Gut erstmal genug geschrieben, ich hoffe ich konnte alle Klarheiten beseitigen. Gefundene Rechtschreibfehler dürfen behalten werden und dienen der Erheiterung des Lesers. Ebenso können einige Bezeichnungen abweichen, da ich den englischen Client nutze und es nur grob ins deutsche übersetzt haben.

mfg Zyondor


----------



## Arsokan (3. März 2008)

Was das "Craftsystem" angeht:

Nutze das Tutorial. Dort ist es wunderbar erklärt. Im Grunde ist es genau so, wie es mein Vorredner erklärt hat. Wobei man hier einiges beachten muss, wenn man es "Sinnvoll" machen möchte. 

Zunächst solltest du ein paar Basisskills haben. 
Production efficiency auf 5: Sonst zahlst du pro fehlenden Level zum Max 5% mehr Rohstoffe!
Industry: Weniger Zeit=weniger Kosten für den Slot zum Bauen!
Mass Production: So kannst du pro Level einen weiteren Job parallel laufen lassen (das beinhaltet auch Jobs in "Warteposition").

Dann gibt es noch ein paar (meiner Meinung nach Notwendige) Zusatzskills:
Supply Chain Managment: Produktionsaufträge erstellen/Verwalten über weitere Entfernungen.
Connections: Besseres Standing was sich auf die Mietpreise auswirkt

Nun zum Bauen selber. Es gibt 2 "Orte", an denen du bauen kannst. Stationen oder POS's (mit entsprechenden Assemblyarrays). Du musst alles hinschaffen, was gebraucht wird, wo auch immer du bauen möchtest. 
Desweiteren brauchst du den Blueprint. Hier empfehle ich dir zum "Üben" dir ein paar ordentliche BPC's für deine meist genutzte Munition zu organisieren. Nun, was ist ein "ordentlicher" Blueprint. Ganz einfach. Einer mit möglichst viel Erforschung drauf! Du kannst einen BP erforschen (mit Scienceskills und einen Labslot) um dessen Produktionszeit und Produktionskosten zu verringern. Diese Faktoren werden ME (material efficiency) und PE (produktion efficiency) genannt. Generell "startet" ein BP mit einen Verlust auf Rohstoffe von 10% und verlust auf Produktionszeit von 25%. Für jedes Level wird nun dieser Wert halbiert. Also bspw.:
ME0: 110%
ME1: 105%
ME2: 102.5%
...
Gleiches gilt bei dem PE Faktor. Du kannst folglich niemals einen optimalen BP erhalten, weil irgendwann dein Multiplikator der zu erstellenden Einheiten wieder zu hoch ist, theoretisch. 

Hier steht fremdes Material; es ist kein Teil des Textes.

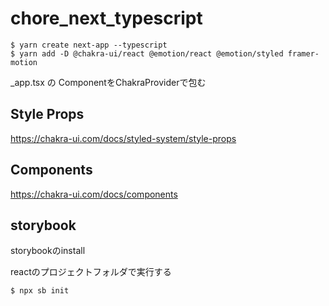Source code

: # chore_next_typescript

```
$ yarn create next-app --typescript
$ yarn add -D @chakra-ui/react @emotion/react @emotion/styled framer-motion
```

_app.tsx の ComponentをChakraProviderで包む

## Style Props

https://chakra-ui.com/docs/styled-system/style-props

## Components

https://chakra-ui.com/docs/components

## storybook

storybookのinstall

reactのプロジェクトフォルダで実行する

```
$ npx sb init
```

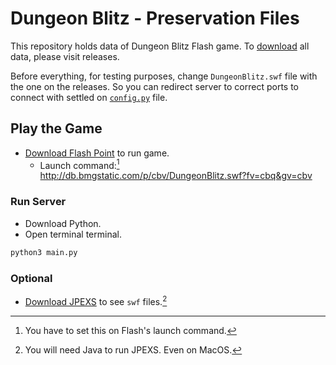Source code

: # Dungeon Blitz - Preservation Files

This repository holds data of Dungeon Blitz Flash game. To [download](https://github.com/BlitzForge-Studios/server/releases/tag/static-data) all data, please visit releases.

Before everything, for testing purposes, change `DungeonBlitz.swf` file with the one on the releases. So you can redirect server to correct ports to connect with settled on [`config.py`](src/config.py) file.

## Play the Game

-   [Download Flash Point](https://flashpointarchive.org/downloads) to run game.
    -   Launch command:[^1] http://db.bmgstatic.com/p/cbv/DungeonBlitz.swf?fv=cbq&gv=cbv

### Run Server

-   Download Python.
-   Open terminal terminal.

```sh
python3 main.py
```

### Optional

-   [Download JPEXS](https://github.com/jindrapetrik/jpexs-decompiler/releases) to see `swf` files.[^2]

[^1]: You have to set this on Flash's launch command.
[^2]: You will need Java to run JPEXS. Even on MacOS.
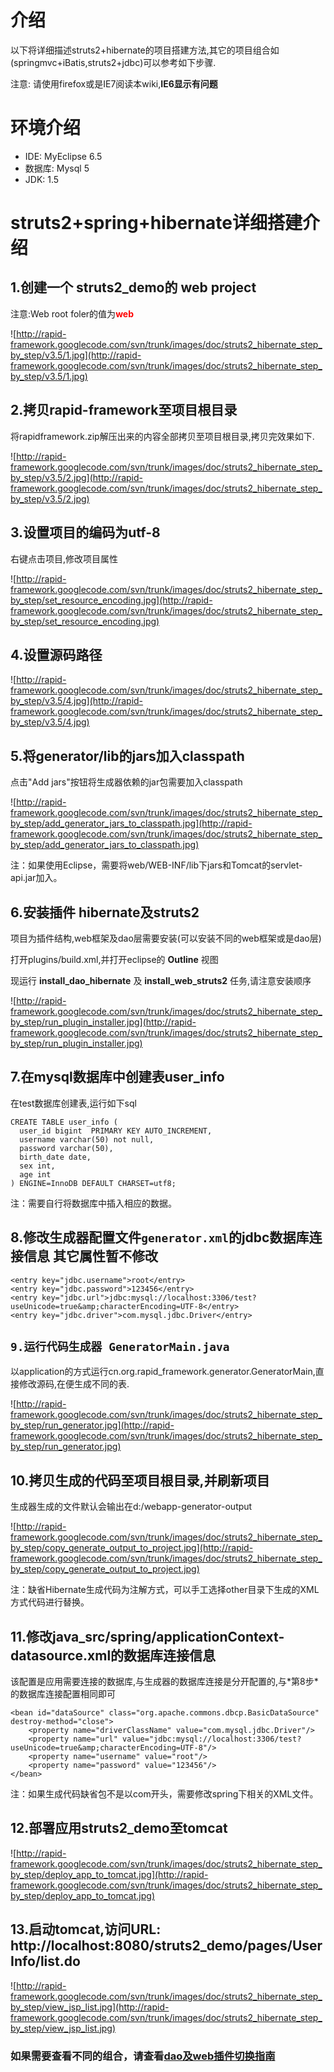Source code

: 

# 介绍 #

以下将详细描述struts2+hibernate的项目搭建方法,其它的项目组合如(springmvc+iBatis,struts2+jdbc)可以参考如下步骤.


注意: 请使用firefox或是IE7阅读本wiki,**IE6显示有问题**

# 环境介绍 #
  * IDE: MyEclipse 6.5
  * 数据库: Mysql 5
  * JDK: 1.5

# struts2+spring+hibernate详细搭建介绍 #

## 1.创建一个 struts2\_demo的 web project ##
注意:Web root foler的值为<font color='red'><b>web</b></font>

![http://rapid-framework.googlecode.com/svn/trunk/images/doc/struts2_hibernate_step_by_step/v3.5/1.jpg](http://rapid-framework.googlecode.com/svn/trunk/images/doc/struts2_hibernate_step_by_step/v3.5/1.jpg)

## 2.拷贝rapid-framework至项目根目录 ##
将rapidframework.zip解压出来的内容全部拷贝至项目根目录,拷贝完效果如下.

![http://rapid-framework.googlecode.com/svn/trunk/images/doc/struts2_hibernate_step_by_step/v3.5/2.jpg](http://rapid-framework.googlecode.com/svn/trunk/images/doc/struts2_hibernate_step_by_step/v3.5/2.jpg)


## 3.设置项目的编码为utf-8 ##
右键点击项目,修改项目属性

![http://rapid-framework.googlecode.com/svn/trunk/images/doc/struts2_hibernate_step_by_step/set_resource_encoding.jpg](http://rapid-framework.googlecode.com/svn/trunk/images/doc/struts2_hibernate_step_by_step/set_resource_encoding.jpg)

## 4.设置源码路径 ##
![http://rapid-framework.googlecode.com/svn/trunk/images/doc/struts2_hibernate_step_by_step/v3.5/4.jpg](http://rapid-framework.googlecode.com/svn/trunk/images/doc/struts2_hibernate_step_by_step/v3.5/4.jpg)

## 5.将generator/lib的jars加入classpath ##
点击"Add jars"按钮将生成器依赖的jar包需要加入classpath

![http://rapid-framework.googlecode.com/svn/trunk/images/doc/struts2_hibernate_step_by_step/add_generator_jars_to_classpath.jpg](http://rapid-framework.googlecode.com/svn/trunk/images/doc/struts2_hibernate_step_by_step/add_generator_jars_to_classpath.jpg)

注：如果使用Eclipse，需要将web/WEB-INF/lib下jars和Tomcat的servlet-api.jar加入。

## 6.安装插件 hibernate及struts2 ##
项目为插件结构,web框架及dao层需要安装(可以安装不同的web框架或是dao层)

打开plugins/build.xml,并打开eclipse的 **Outline** 视图

现运行 **install\_dao\_hibernate** 及 **install\_web\_struts2** 任务,请注意安装顺序

![http://rapid-framework.googlecode.com/svn/trunk/images/doc/struts2_hibernate_step_by_step/run_plugin_installer.jpg](http://rapid-framework.googlecode.com/svn/trunk/images/doc/struts2_hibernate_step_by_step/run_plugin_installer.jpg)

## 7.在mysql数据库中创建表user\_info ##
在test数据库创建表,运行如下sql
```
CREATE TABLE user_info (
  user_id bigint  PRIMARY KEY AUTO_INCREMENT,
  username varchar(50) not null,
  password varchar(50),
  birth_date date,
  sex int,
  age int  
) ENGINE=InnoDB DEFAULT CHARSET=utf8;
```

注：需要自行将数据库中插入相应的数据。

## 8.修改生成器配置文件`generator.xml`的jdbc数据库连接信息 其它属性暂不修改 ##
```
<entry key="jdbc.username">root</entry>
<entry key="jdbc.password">123456</entry>
<entry key="jdbc.url">jdbc:mysql://localhost:3306/test?useUnicode=true&amp;characterEncoding=UTF-8</entry>
<entry key="jdbc.driver">com.mysql.jdbc.Driver</entry>	
```

## `9.运行代码生成器 GeneratorMain.java` ##
以application的方式运行cn.org.rapid\_framework.generator.GeneratorMain,直接修改源码,在便生成不同的表.

![http://rapid-framework.googlecode.com/svn/trunk/images/doc/struts2_hibernate_step_by_step/run_generator.jpg](http://rapid-framework.googlecode.com/svn/trunk/images/doc/struts2_hibernate_step_by_step/run_generator.jpg)

## 10.拷贝生成的代码至项目根目录,并刷新项目 ##
生成器生成的文件默认会输出在d:/webapp-generator-output

![http://rapid-framework.googlecode.com/svn/trunk/images/doc/struts2_hibernate_step_by_step/copy_generate_output_to_project.jpg](http://rapid-framework.googlecode.com/svn/trunk/images/doc/struts2_hibernate_step_by_step/copy_generate_output_to_project.jpg)

注：缺省Hibernate生成代码为注解方式，可以手工选择other目录下生成的XML方式代码进行替换。

## 11.修改java\_src/spring/applicationContext-datasource.xml的数据库连接信息 ##
该配置是应用需要连接的数据库,与生成器的数据库连接是分开配置的,与\*第8步\*的数据库连接配置相同即可
```
<bean id="dataSource" class="org.apache.commons.dbcp.BasicDataSource" destroy-method="close">
	<property name="driverClassName" value="com.mysql.jdbc.Driver"/>
	<property name="url" value="jdbc:mysql://localhost:3306/test?useUnicode=true&amp;characterEncoding=UTF-8"/>
	<property name="username" value="root"/>
	<property name="password" value="123456"/>
</bean>
```

注：如果生成代码缺省包不是以com开头，需要修改spring下相关的XML文件。

## 12.部署应用struts2\_demo至tomcat ##
![http://rapid-framework.googlecode.com/svn/trunk/images/doc/struts2_hibernate_step_by_step/deploy_app_to_tomcat.jpg](http://rapid-framework.googlecode.com/svn/trunk/images/doc/struts2_hibernate_step_by_step/deploy_app_to_tomcat.jpg)

## 13.启动tomcat,访问URL: http://localhost:8080/struts2_demo/pages/UserInfo/list.do ##
![http://rapid-framework.googlecode.com/svn/trunk/images/doc/struts2_hibernate_step_by_step/view_jsp_list.jpg](http://rapid-framework.googlecode.com/svn/trunk/images/doc/struts2_hibernate_step_by_step/view_jsp_list.jpg)

### 如果需要查看不同的组合，请查看[dao及web插件切换指南](rapid_plugin_switch_desc.md) ###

Bei einer Copy (BPC) ist noch zu beachten, dass diese limitiert in der Laufzahl sind. Für Munition ist das Produktionscap 1500 "Runs" was im Falle von Hybridmunition, Missiles und Projektiles 150.000 Charges ergeben würde oder halt 1.500 Lasercrystals. Die Produktionszeit liegt hierbei so zwischen 2 und 6 Tagen je nach Skills und BP sowie der Ammogröße (S/M/L/XL).


----------



## Drakonis (4. März 2008)

ah vielen Dank für die Auskunft.

Ich habe jetzt meinen 2. Tag eve hinter mir. Ich habe das 10teilige Tutorial abgeschlossen und mir eine Merlin gekauft. leider kann ich diese nicht komplett ausstatten, da ich dafür nicht genug Energie zur Verfügung habe. Muss ich wohl erstmal engeeniering lernen.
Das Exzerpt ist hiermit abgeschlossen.